Visible-light-promoted CO2 oxidative 1,2-thiosulfonylation of styrenes with sodium sulfinates and thiophenols

Visible-light-promoted CO2 oxidative radical reactions in organic synthesis have attracted increasing attention. However, only simple organic compounds via oxidative coupling to dimer products with CO2 as an oxidant have been developed. Herein, we report a CO2 oxidative three-component 1,2-thiosulfonylation of styrenes with sodium sulfinates and thiophenols under visible-light irradiation. CO2 as an oxidant is crucial to this reaction. This strategy does not require extra stoichiometric amounts of reductants. A control experiment shows that the reaction cannot proceed without CO2. This photocatalytic reaction promotes the conversion of CO2 to fuels CO and CH4. Mechanistic studies unveil that the generation of the 1,2-thiosulfonylation product occurs through the key radical CH(R)CH2SO2R2 intermediate. This photocatalytic strategy offers a new way to combine CO2-to-fuel conversion and organic synthesis.

Automated summary

Visible-light-promoted CO2 oxidative radical reactions have gained increasing attention in organic synthesis.

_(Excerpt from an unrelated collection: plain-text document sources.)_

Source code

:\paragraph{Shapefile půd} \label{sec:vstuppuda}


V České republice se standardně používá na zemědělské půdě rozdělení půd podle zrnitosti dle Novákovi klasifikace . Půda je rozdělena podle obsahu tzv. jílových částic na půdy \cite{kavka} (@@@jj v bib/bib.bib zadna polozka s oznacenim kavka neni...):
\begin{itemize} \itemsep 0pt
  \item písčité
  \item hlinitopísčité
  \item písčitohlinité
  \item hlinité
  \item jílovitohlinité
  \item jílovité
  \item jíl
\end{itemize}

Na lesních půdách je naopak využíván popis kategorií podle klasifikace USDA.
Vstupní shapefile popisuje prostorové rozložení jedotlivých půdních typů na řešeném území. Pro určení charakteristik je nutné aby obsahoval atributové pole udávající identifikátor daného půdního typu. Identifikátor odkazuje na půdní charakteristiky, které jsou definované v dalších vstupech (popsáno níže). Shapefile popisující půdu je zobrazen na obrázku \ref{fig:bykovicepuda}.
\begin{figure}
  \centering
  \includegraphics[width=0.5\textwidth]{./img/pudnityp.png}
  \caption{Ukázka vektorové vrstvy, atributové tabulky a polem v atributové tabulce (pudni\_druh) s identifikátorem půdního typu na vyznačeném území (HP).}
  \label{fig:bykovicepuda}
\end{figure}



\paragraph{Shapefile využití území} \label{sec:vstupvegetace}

However, current methods only result in the formation of dimer products from simple organic compounds using CO2 as an oxidant. In this study, we demonstrate a visible-light-promoted CO2 oxidative three-component 1,2-thiosulfonylation of styrenes with sodium sulfinates and thiophenols. The use of CO2 as an oxidant is crucial, and no extra stoichiometric amounts of reductants are required. Our photocatalytic strategy enables the conversion of CO2 to fuels CO and CH4, offering a new approach to combine CO2-to-fuel conversion and organic synthesis.